Octubre 2019 en Santiago de Chile y marzo 2020 en Bogotá removieron mi percepción de algunas emociones colectivas y hechos de la sociabilidad urbana hoy. Estallido y pandemia resuenan y cuestionan mi mirada de multitud de evidencias que, a pesar de lo impactantes, hacen parte mi mundo personal de “lo desconocido”.
Estallidos sociales como el de los chalecos amarillos en Francia, las protestas en Hong Kong, en Santiago y otras ciudades de Chile, alzaron la dignidad como bandera y en medio de una furia desenfrenada[1]. A su lado y en aparente desconexión, duran y maduran realidades de sociabilidad destructiva honda e inquietante: cerca de 100 mil homicidios[2] y casi 4 mil feminicidios[3], del continente latinoamericano ingenua o cínicamente llamado “en paz”. Sociabilidad de hoy que sienta las bases de la del mañana a través del maltrato infantil[4] como tragedia. Sensación de indignidad y relaciones de agresión que deberíamos entenderlas como parte integrante de un mundo subjetivo interior marcado por una amplia presencia de enfermedades mentales y depresión[5].
La ciudad es, en efecto, realidad objetiva y tangible de espacio físico, sostenida en redes que soportan el movimiento de bienes, servicios y personas en permanente contacto e interacción.

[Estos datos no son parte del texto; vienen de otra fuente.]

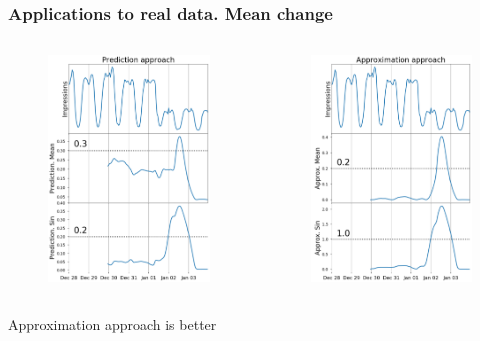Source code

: \documentclass[intlimits, 9pt, unicode]{beamer}
\begin{document}
\begin{frame}
    \frametitle{Applications to real data. Mean change}
  \begin{columns}[T,onlytextwidth]
	\begin{figure}
	\includegraphics[height=6cm]{images/methods_comparison_1_1}
	\end{figure}
	
	\begin{figure}
	\includegraphics[height=6cm]{images/methods_comparison_1_2}
	\end{figure}
	
     \end{columns}
 
 \medskip    
     \hfill Approximation approach is better

\end{frame}
\end{document}
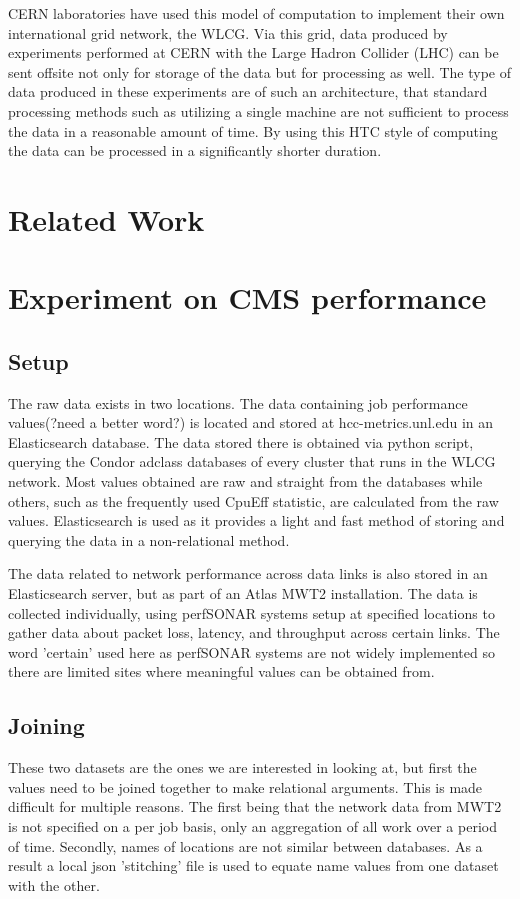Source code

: \documentclass[]{scrartcl}
\begin{document}
CERN laboratories have used this model of computation to implement their own international grid network, the WLCG. Via this grid, data produced by experiments performed at CERN with the Large Hadron Collider (LHC) can be sent offsite not only for storage of the data but for processing as well. The type of data produced in these experiments are of such an architecture, that standard processing methods such as utilizing a single machine are not sufficient to process the data in a reasonable amount of time. By using this HTC style of computing the data can be processed in a significantly shorter duration.

\section{Related Work}

\section{Experiment on CMS performance}
\subsection{Setup}
The raw data exists in two locations. The data containing job performance values(?need a better word?) is located and stored at hcc-metrics.unl.edu in an Elasticsearch database. The data stored there is obtained via python script, querying the Condor adclass databases of every cluster that runs in the WLCG network. Most values obtained are raw and straight from the databases while others, such as the frequently used CpuEff statistic, are calculated from the raw values. Elasticsearch is used as it provides a light and fast method of storing and querying the data in a non-relational method.

The data related to network performance across data links is also stored in an Elasticsearch server, but as part of an Atlas MWT2 installation. The data is collected individually, using perfSONAR systems setup at specified locations to gather data about packet loss, latency, and throughput across certain links. The word 'certain' used here as perfSONAR systems are not widely implemented so there are limited sites where meaningful values can be obtained from.
\subsection{Joining}
These two datasets are the ones we are interested in looking at, but first the values need to be joined together to make relational arguments. This is made difficult for multiple reasons. The first being that the network data from MWT2 is not specified on a per job basis, only an aggregation of all work over a period of time. Secondly, names of locations are not similar between databases. As a result a local json 'stitching' file is used to equate name values from one dataset with the other. 
\end{document}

También es realidad intangible, es proyecto individual y colectivo, es promesa de polis como bellamente la define Aristóteles: comunidad política para la construcción de la virtud superior, la felicidad. ¿En qué proyecto de vida urbana estamos real y concretamente comprometidos?
Al parecer, en nuestra calidad de comunidad académica deberíamos aceptar el reto de comprender esta amplia y diversa amalgama de fenómenos, comportamientos y realidades. Para empezar, deberíamos atrevernos a (re)construirlos y pensarlos como parte de un conjunto, de comprenderlos tanto en sus especificidades, como en sus interrelaciones; articularlos bajo la forma de interrogantes con presencia, si es que no la tienen ya, en nuestras agendas de investigación y propuestas de política pública. ¿Qué valor agregaría este intento de agrupación? ¿Cuánto le aportaría contar con una elocuente y sugestiva denominación? ¿Acaso contribuiría a incitarnos a intervenir y transformar lo que tenemos?